#### [Exercise requirements]
This exercise calls for the data below to be retyped exactly, minus any images.
####################
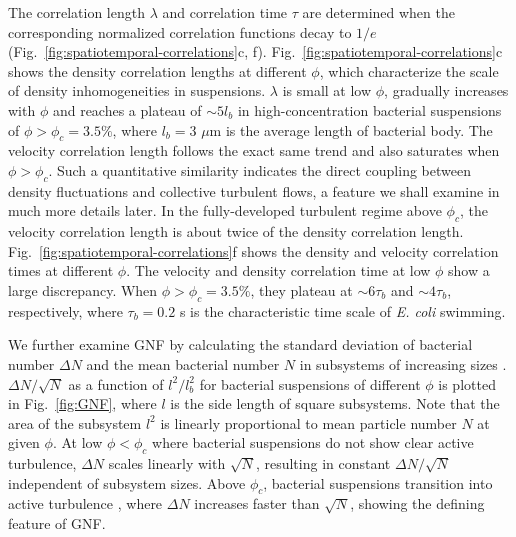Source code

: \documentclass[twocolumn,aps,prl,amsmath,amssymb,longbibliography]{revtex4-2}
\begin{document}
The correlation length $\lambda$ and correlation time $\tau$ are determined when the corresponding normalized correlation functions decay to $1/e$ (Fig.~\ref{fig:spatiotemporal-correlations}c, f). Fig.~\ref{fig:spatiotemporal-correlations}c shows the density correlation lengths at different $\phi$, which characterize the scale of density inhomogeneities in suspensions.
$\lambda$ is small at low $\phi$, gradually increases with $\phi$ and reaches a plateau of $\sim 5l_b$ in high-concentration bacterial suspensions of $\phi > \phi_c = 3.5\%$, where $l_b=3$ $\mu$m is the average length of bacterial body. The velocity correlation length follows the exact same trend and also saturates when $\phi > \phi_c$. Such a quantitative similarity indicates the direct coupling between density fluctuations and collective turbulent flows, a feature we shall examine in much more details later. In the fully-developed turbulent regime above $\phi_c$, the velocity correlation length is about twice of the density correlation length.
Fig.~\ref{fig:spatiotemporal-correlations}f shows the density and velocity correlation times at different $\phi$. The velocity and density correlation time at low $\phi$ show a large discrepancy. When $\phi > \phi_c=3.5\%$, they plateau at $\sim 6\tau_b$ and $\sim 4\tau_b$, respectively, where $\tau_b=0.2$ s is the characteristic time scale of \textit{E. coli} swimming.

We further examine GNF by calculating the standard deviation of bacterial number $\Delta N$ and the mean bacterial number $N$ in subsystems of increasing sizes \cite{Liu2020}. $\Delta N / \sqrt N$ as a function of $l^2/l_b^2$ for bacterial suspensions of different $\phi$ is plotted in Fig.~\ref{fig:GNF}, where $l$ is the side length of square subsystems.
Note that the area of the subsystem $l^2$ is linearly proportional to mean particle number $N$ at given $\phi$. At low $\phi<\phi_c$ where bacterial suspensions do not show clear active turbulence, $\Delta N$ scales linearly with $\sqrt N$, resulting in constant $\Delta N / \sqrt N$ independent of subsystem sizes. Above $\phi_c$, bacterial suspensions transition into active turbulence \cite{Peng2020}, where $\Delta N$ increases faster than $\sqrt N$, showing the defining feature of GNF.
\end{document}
####################
#### [Solution to the problem]
Source code

: \documentclass[twocolumn,aps,prl,amsmath,amssymb,longbibliography]{revtex4-2}
\begin{document}
The correlation length $\lambda$ and correlation time $\tau$ are determined when the corresponding normalized correlation functions decay to $1/e$ (Fig.~\ref{fig:spatiotemporal-correlations}c, f). Fig.~\ref{fig:spatiotemporal-correlations}c shows the density correlation lengths at different $\phi$, which characterize the scale of density inhomogeneities in suspensions.
$\lambda$ is small at low $\phi$, gradually increases with $\phi$ and reaches a plateau of $\sim 5l_b$ in high-concentration bacterial suspensions of $\phi > \phi_c = 3.5\%$, where $l_b=3$ $\mu$m is the average length of bacterial body. The velocity correlation length follows the exact same trend and also saturates when $\phi > \phi_c$. Such a quantitative similarity indicates the direct coupling between density fluctuations and collective turbulent flows, a feature we shall examine in much more details later. In the fully-developed turbulent regime above $\phi_c$, the velocity correlation length is about twice of the density correlation length.
Fig.~\ref{fig:spatiotemporal-correlations}f shows the density and velocity correlation times at different $\phi$. The velocity and density correlation time at low $\phi$ show a large discrepancy. When $\phi > \phi_c=3.5\%$, they plateau at $\sim 6\tau_b$ and $\sim 4\tau_b$, respectively, where $\tau_b=0.2$ s is the characteristic time scale of \textit{E. coli} swimming.

We further examine GNF by calculating the standard deviation of bacterial number $\Delta N$ and the mean bacterial number $N$ in subsystems of increasing sizes \cite{Liu2020}. $\Delta N / \sqrt N$ as a function of $l^2/l_b^2$ for bacterial suspensions of different $\phi$ is plotted in Fig.~\ref{fig:GNF}, where $l$ is the side length of square subsystems.
Note that the area of the subsystem $l^2$ is linearly proportional to mean particle number $N$ at given $\phi$. At low $\phi<\phi_c$ where bacterial suspensions do not show clear active turbulence, $\Delta N$ scales linearly with $\sqrt N$, resulting in constant $\Delta N / \sqrt N$ independent of subsystem sizes. Above $\phi_c$, bacterial suspensions transition into active turbulence \cite{Peng2020}, where $\Delta N$ increases faster than $\sqrt N$, showing the defining feature of GNF.
\end{document}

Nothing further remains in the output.